[Opening MATERIAL FOR THE TASK section]
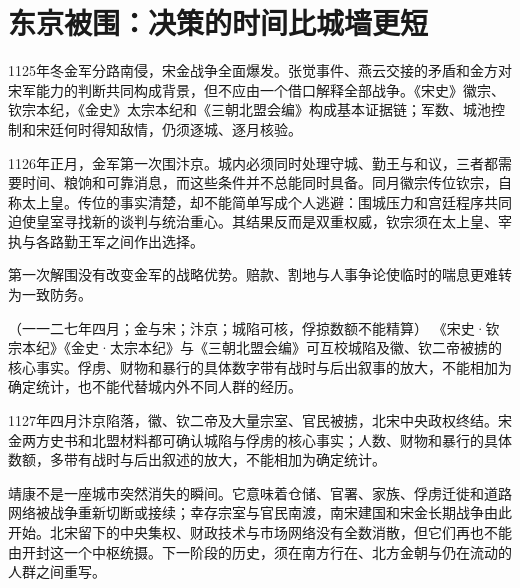 \section{东京被围：决策的时间比城墙更短}

1125年冬金军分路南侵，宋金战争全面爆发。张觉事件、燕云交接的矛盾和金方对宋军能力的判断共同构成背景，但不应由一个借口解释全部战争。《宋史》徽宗、钦宗本纪，《金史》太宗本纪和《三朝北盟会编》构成基本证据链；军数、城池控制和宋廷何时得知敌情，仍须逐城、逐月核验。

1126年正月，金军第一次围汴京。城内必须同时处理守城、勤王与和议，三者都需要时间、粮饷和可靠消息，而这些条件并不总能同时具备。同月徽宗传位钦宗，自称太上皇。传位的事实清楚，却不能简单写成个人逃避：围城压力和宫廷程序共同迫使皇室寻找新的谈判与统治重心。其结果反而是双重权威，钦宗须在太上皇、宰执与各路勤王军之间作出选择。

第一次解围没有改变金军的战略优势。赔款、割地与人事争论使临时的喘息更难转为一致防务。

\begin{event}{（一一二七年四月；金与宋；汴京；城陷可核，俘掠数额不能精算）}
《宋史·钦宗本纪》《金史·太宗本纪》与《三朝北盟会编》可互校城陷及徽、钦二帝被掳的核心事实。俘虏、财物和暴行的具体数字带有战时与后出叙事的放大，不能相加为确定统计，也不能代替城内外不同人群的经历。
\end{event}

1127年四月汴京陷落，徽、钦二帝及大量宗室、官民被掳，北宋中央政权终结。宋金两方史书和北盟材料都可确认城陷与俘虏的核心事实；人数、财物和暴行的具体数额，多带有战时与后出叙述的放大，不能相加为确定统计。

靖康不是一座城市突然消失的瞬间。它意味着仓储、官署、家族、俘虏迁徙和道路网络被战争重新切断或接续；幸存宗室与官民南渡，南宋建国和宋金长期战争由此开始。北宋留下的中央集权、财政技术与市场网络没有全数消散，但它们再也不能由开封这一个中枢统摄。下一阶段的历史，须在南方行在、北方金朝与仍在流动的人群之间重写。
[Closing MATERIAL FOR THE TASK section]
PROBLEM TO SOLVE: Locate the word "event" in the records and collect each line it appears in.

WRITTEN SOLUTION:
\begin{event}{（一一二七年四月；金与宋；汴京；城陷可核，俘掠数额不能精算）}
\end{event}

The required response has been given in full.